(Extracted data entries)

▼

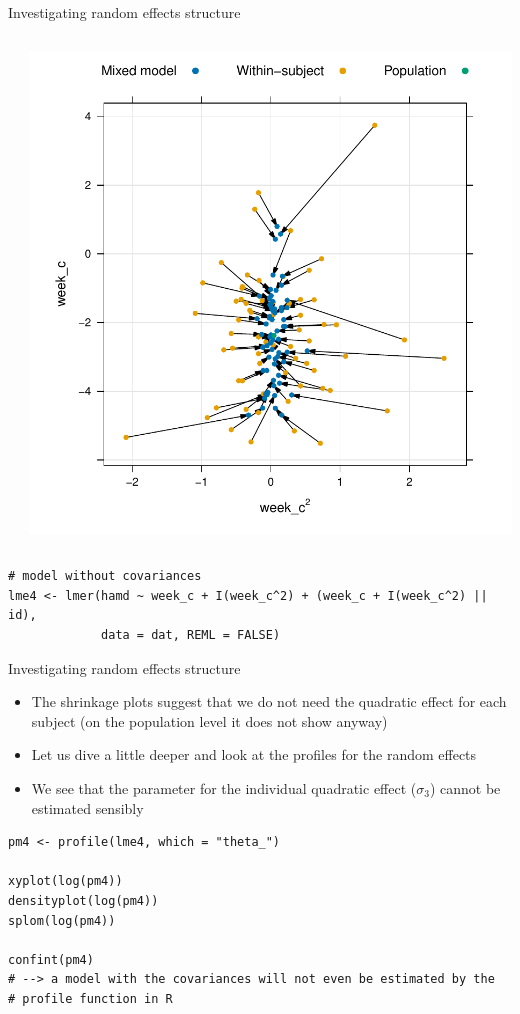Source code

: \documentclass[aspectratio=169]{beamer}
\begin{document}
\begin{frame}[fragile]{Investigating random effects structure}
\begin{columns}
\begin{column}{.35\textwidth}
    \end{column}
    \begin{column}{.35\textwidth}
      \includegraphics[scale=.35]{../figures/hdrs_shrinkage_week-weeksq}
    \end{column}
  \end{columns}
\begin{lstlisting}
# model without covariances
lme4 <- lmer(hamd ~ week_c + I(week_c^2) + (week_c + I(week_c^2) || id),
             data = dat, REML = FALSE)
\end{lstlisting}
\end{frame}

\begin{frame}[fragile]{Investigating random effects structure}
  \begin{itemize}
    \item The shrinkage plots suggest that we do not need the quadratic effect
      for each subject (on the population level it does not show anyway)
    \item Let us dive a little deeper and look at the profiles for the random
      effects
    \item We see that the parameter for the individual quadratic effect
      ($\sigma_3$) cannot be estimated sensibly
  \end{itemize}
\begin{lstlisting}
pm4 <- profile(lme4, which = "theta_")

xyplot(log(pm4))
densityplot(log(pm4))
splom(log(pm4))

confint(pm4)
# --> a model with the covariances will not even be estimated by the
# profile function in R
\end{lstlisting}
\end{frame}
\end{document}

▲
▼

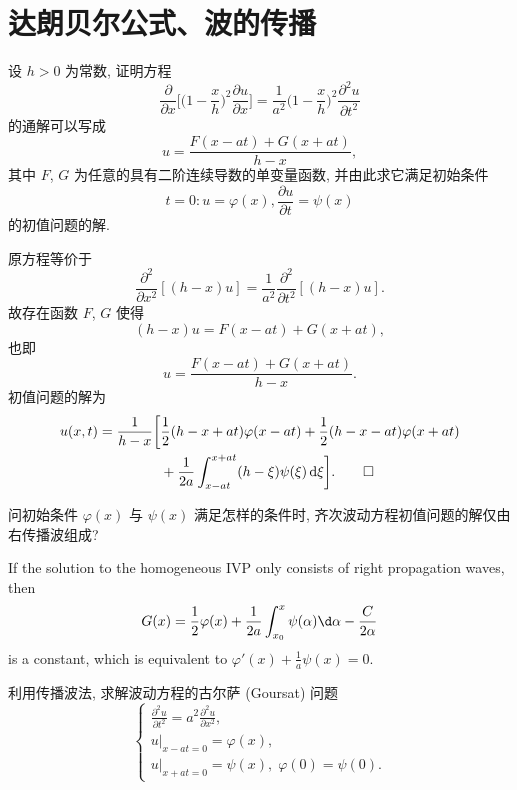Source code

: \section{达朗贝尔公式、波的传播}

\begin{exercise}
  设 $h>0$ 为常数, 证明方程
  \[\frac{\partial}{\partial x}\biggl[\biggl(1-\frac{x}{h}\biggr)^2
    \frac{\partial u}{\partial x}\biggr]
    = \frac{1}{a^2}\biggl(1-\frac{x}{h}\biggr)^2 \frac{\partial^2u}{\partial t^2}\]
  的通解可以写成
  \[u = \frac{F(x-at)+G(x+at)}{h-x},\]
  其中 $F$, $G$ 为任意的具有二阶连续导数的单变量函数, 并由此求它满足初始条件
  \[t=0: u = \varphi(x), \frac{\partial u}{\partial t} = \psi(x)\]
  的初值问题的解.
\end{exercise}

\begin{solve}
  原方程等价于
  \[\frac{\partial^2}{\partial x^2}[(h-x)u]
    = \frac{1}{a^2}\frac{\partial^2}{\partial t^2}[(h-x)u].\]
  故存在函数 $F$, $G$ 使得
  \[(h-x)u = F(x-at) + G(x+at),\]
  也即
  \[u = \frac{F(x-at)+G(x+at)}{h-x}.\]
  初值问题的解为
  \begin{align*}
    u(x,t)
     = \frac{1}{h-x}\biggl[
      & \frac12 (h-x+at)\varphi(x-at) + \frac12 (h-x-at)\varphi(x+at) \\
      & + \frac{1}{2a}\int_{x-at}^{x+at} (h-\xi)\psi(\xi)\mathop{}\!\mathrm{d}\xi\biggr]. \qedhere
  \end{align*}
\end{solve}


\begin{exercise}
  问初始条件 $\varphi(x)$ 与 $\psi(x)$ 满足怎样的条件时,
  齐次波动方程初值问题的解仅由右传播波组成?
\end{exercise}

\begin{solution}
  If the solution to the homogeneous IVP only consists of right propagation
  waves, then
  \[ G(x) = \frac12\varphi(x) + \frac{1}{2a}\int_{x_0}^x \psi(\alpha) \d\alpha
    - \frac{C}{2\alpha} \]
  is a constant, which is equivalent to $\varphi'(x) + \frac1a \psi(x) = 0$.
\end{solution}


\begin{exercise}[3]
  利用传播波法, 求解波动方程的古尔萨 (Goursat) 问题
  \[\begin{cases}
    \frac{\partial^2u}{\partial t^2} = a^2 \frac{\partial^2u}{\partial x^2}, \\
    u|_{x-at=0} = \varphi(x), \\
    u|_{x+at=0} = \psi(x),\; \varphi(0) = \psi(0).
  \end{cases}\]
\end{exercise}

▲
▼

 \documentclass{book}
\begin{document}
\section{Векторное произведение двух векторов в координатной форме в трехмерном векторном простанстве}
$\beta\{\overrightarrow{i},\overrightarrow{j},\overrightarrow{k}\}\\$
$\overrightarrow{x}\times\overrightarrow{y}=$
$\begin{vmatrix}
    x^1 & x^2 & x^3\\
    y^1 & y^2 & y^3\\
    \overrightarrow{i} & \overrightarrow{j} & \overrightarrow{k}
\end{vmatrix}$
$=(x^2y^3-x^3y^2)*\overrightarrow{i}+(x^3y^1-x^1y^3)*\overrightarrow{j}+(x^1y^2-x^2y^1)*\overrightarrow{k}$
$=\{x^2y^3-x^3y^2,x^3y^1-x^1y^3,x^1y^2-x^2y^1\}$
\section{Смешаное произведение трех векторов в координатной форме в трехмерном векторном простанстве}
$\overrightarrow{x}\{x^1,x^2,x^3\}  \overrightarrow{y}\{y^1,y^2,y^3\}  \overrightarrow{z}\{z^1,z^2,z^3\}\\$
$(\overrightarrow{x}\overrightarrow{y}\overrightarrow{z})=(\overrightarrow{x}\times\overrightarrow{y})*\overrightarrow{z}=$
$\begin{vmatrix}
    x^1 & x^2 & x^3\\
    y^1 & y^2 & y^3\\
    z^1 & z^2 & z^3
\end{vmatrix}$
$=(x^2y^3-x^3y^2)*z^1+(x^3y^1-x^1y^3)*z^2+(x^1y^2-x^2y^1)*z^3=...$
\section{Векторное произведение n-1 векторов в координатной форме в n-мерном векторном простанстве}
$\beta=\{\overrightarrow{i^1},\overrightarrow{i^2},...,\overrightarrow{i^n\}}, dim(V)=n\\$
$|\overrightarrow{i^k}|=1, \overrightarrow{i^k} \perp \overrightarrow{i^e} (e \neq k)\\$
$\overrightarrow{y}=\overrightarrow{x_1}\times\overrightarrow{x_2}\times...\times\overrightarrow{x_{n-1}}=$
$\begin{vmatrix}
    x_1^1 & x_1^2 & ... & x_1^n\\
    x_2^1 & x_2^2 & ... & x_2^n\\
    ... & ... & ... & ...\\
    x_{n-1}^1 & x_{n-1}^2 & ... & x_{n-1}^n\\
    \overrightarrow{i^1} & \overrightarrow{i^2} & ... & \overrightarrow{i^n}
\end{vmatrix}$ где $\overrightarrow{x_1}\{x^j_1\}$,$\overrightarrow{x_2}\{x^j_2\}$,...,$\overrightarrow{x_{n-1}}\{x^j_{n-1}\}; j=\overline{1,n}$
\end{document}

▲

▸ Problem description
The answer should consist of all lines from the records above that hold the word "Векторное".

▸ Response
\section{Векторное произведение двух векторов в координатной форме в трехмерном векторном простанстве}
\section{Векторное произведение n-1 векторов в координатной форме в n-мерном векторном простанстве}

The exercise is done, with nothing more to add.